The sheer volume of astronomical data and the consistency of the astronomical references reinforce conclusively the traditional belief that the war took place about five thousand years ago, and that the astronomical references are not clever interpolations of some latter day astronomer. The date established, 3067 BCE, provides the ‘sheet-anchor’ for the history of India
The uniqueness of this date: It should be noted that the date of 3067 BCE has been derived entirely on the basis of astronomical information found in the epic alone. No information from any other outside source has been used. This date is identical to the date proposed by four other scholars. However, more than forty scholars have proposed a date for the Mahabharata war ~3000 BCE. Of these seventeen have proposed 3102 BCE, ten other authors have proposed 3101 BCE, seven authors have proposed 3139 BCE, some 3138 BCE, and 3137 BCE respectively.
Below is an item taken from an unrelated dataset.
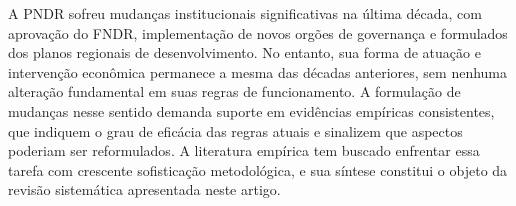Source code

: A PNDR sofreu mudanças institucionais significativas na última década, com aprovação do FNDR, implementação de novos orgões de governança e formulados dos planos regionais de desenvolvimento. No entanto, sua forma de atuação e intervenção econômica permanece a mesma das décadas anteriores, sem nenhuma alteração fundamental em suas regras de funcionamento. A formulação de mudanças nesse sentido demanda suporte em evidências empíricas consistentes, que indiquem o grau de eficácia das regras atuais e sinalizem que aspectos poderiam ser reformulados. A literatura empírica tem buscado enfrentar essa tarefa com crescente sofisticação metodológica, e sua síntese constitui o objeto da revisão sistemática apresentada neste artigo.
The question naturally arises which should be accepted and which should be rejected, if any. It is very easy to demonstrate that none of these dates can reproduce the astronomical events as described in the epic. For example, Figure shown below the star map for October 19, 3138 BCE, it is jyestha amavasya, and according to Dr. Vedavyas, war began on that day. However, the day of jyestha amavasya is required to be a solar eclipse day, as per the conversation between lord krishna and and Karna:
rahurarkamupesyati…and..saptamacchapi divasad amavasya bhavisyati….tamahuh sakradevatam
but October 19, 3138 BCE is not a solar eclipse day. The solar eclipse in that year had occurred on August 21 near hast@ and not near jyestha. Furthermore, Shani is at mula and not rohini, and angaraka is at ardr (where he becomes retrograde later in the year) and not past anuradha having become retrograde before reaching jyestha as described in the epic. In short, none of the astronomical events described in the epic are satisfied for this date. The author has demonstrated this noncompliance for a large number of other dates that have been proposed for the date of the war. Additional details can be obtained from several publications of the author.